Here I come from one more (probably again failed) exam. We never did congruence with factorials; there were 3 of 6 problems we never worked on in class and they don't appear anywhere in scripts or advised literature.
First is this one:
Find $x$ in $1!+2!+\ldots+100! \equiv x \pmod {19}$
I got that every $x$ after $19!$ is $0$.
But I am left with $1!+2!+\ldots+18!$, and my calculator can't calculate $18!$ without exponential, so there must be some simpler way, but I have never learned that.
On
$18! \equiv -1 \pmod{19}$ by Wilson's Theorem.
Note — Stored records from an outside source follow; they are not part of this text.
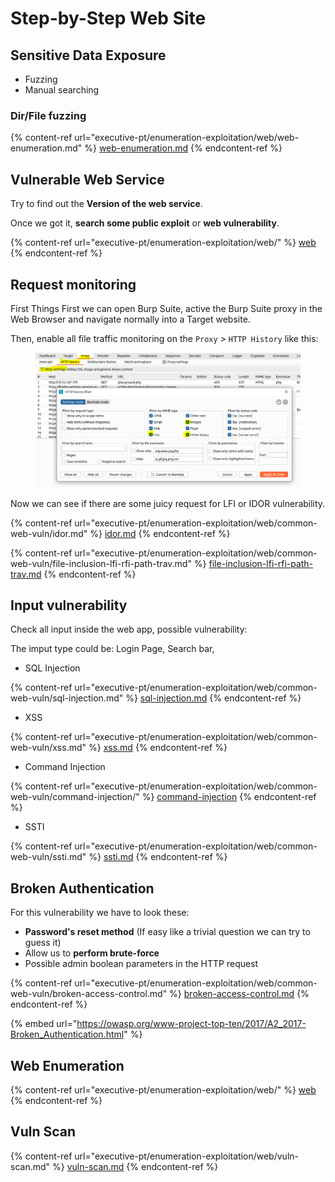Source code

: # Step-by-Step Web Site



## Sensitive Data Exposure

* Fuzzing
* Manual searching&#x20;

### Dir/File fuzzing

{% content-ref url="executive-pt/enumeration-exploitation/web/web-enumeration.md" %}
[web-enumeration.md](executive-pt/enumeration-exploitation/web/web-enumeration.md)
{% endcontent-ref %}



## Vulnerable Web Service

Try to find out the **Version of the web service**.

Once we got it, **search some public exploit** or **web vulnerability**.

{% content-ref url="executive-pt/enumeration-exploitation/web/" %}
[web](executive-pt/enumeration-exploitation/web/)
{% endcontent-ref %}



## Request monitoring

First Things First we can open Burp Suite, active the Burp Suite proxy in the Web Browser and navigate normally into a Target website.

Then, enable all file traffic monitoring on the `Proxy` > `HTTP History` like this:

<figure><img src="../.gitbook/assets/image (282).png" alt=""><figcaption></figcaption></figure>

Now we can see if there are some juicy request for LFI or IDOR vulnerability.

{% content-ref url="executive-pt/enumeration-exploitation/web/common-web-vuln/idor.md" %}
[idor.md](executive-pt/enumeration-exploitation/web/common-web-vuln/idor.md)
{% endcontent-ref %}

{% content-ref url="executive-pt/enumeration-exploitation/web/common-web-vuln/file-inclusion-lfi-rfi-path-trav.md" %}
[file-inclusion-lfi-rfi-path-trav.md](executive-pt/enumeration-exploitation/web/common-web-vuln/file-inclusion-lfi-rfi-path-trav.md)
{% endcontent-ref %}



## Input vulnerability

Check all input inside the web app, possible vulnerability:

The imput type could be: Login Page, Search bar,&#x20;



* SQL Injection

{% content-ref url="executive-pt/enumeration-exploitation/web/common-web-vuln/sql-injection.md" %}
[sql-injection.md](executive-pt/enumeration-exploitation/web/common-web-vuln/sql-injection.md)
{% endcontent-ref %}

* XSS

{% content-ref url="executive-pt/enumeration-exploitation/web/common-web-vuln/xss.md" %}
[xss.md](executive-pt/enumeration-exploitation/web/common-web-vuln/xss.md)
{% endcontent-ref %}

* Command Injection

{% content-ref url="executive-pt/enumeration-exploitation/web/common-web-vuln/command-injection/" %}
[command-injection](executive-pt/enumeration-exploitation/web/common-web-vuln/command-injection/)
{% endcontent-ref %}

* SSTI

{% content-ref url="executive-pt/enumeration-exploitation/web/common-web-vuln/ssti.md" %}
[ssti.md](executive-pt/enumeration-exploitation/web/common-web-vuln/ssti.md)
{% endcontent-ref %}



## Broken Authentication

For this vulnerability we have to look these:

* **Password's reset method** (If easy like a trivial question we can try to guess it)
* Allow us to **perform brute-force**
* Possible admin boolean parameters in the HTTP request

{% content-ref url="executive-pt/enumeration-exploitation/web/common-web-vuln/broken-access-control.md" %}
[broken-access-control.md](executive-pt/enumeration-exploitation/web/common-web-vuln/broken-access-control.md)
{% endcontent-ref %}

{% embed url="https://owasp.org/www-project-top-ten/2017/A2_2017-Broken_Authentication.html" %}



## Web Enumeration

{% content-ref url="executive-pt/enumeration-exploitation/web/" %}
[web](executive-pt/enumeration-exploitation/web/)
{% endcontent-ref %}



## Vuln Scan

{% content-ref url="executive-pt/enumeration-exploitation/web/vuln-scan.md" %}
[vuln-scan.md](executive-pt/enumeration-exploitation/web/vuln-scan.md)
{% endcontent-ref %}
Then you can find the modular inverse of $18$ modulo $19$, multiply both sides by it and you will get $17! \equiv 1 \pmod{19}$. You can continue simularly for the big numbers that are left.
Also you can go step by step in the multiplication. For example for $13!$ you can start:
$$13! \equiv 1 \cdot 2 \cdot ... \cdot 13 \equiv 2 \cdot 3 \cdot ... \cdot 13 \equiv 6 \cdot 4 \cdot ... \cdot 13 \equiv 5 \cdot 5 \cdot ... \cdot 13 \equiv 6 \cdot 6 \cdot ... \cdot 13 \equiv 17 \cdot 7 \cdot ... \cdot 13 $$ $$\equiv 5 \cdot 8 \cdot ... \cdot 13 \equiv 2 \cdot 9 \cdot ... \cdot 13 \equiv 1 \cdot 10 \cdot ... \cdot 13$$ $$ \equiv 10 \cdot 11 \cdot 12 \cdot 13 \equiv 15 \cdot 12 \cdot 13 \equiv 9 \cdot 13 \equiv 3 \pmod {19}$$
If $n\geq 19$, obviously $n!\equiv 0\pmod{19}$, so it is enough to compute: $$ \sum_{n=1}^{18} n!\pmod{19}.$$ Moreover, by Wilson's theorem we have $18!\equiv -1\pmod{19}$ and $9!\equiv -1\pmod{19}$ since $-1$ is not a quadratic residue $\!\!\pmod{19}$.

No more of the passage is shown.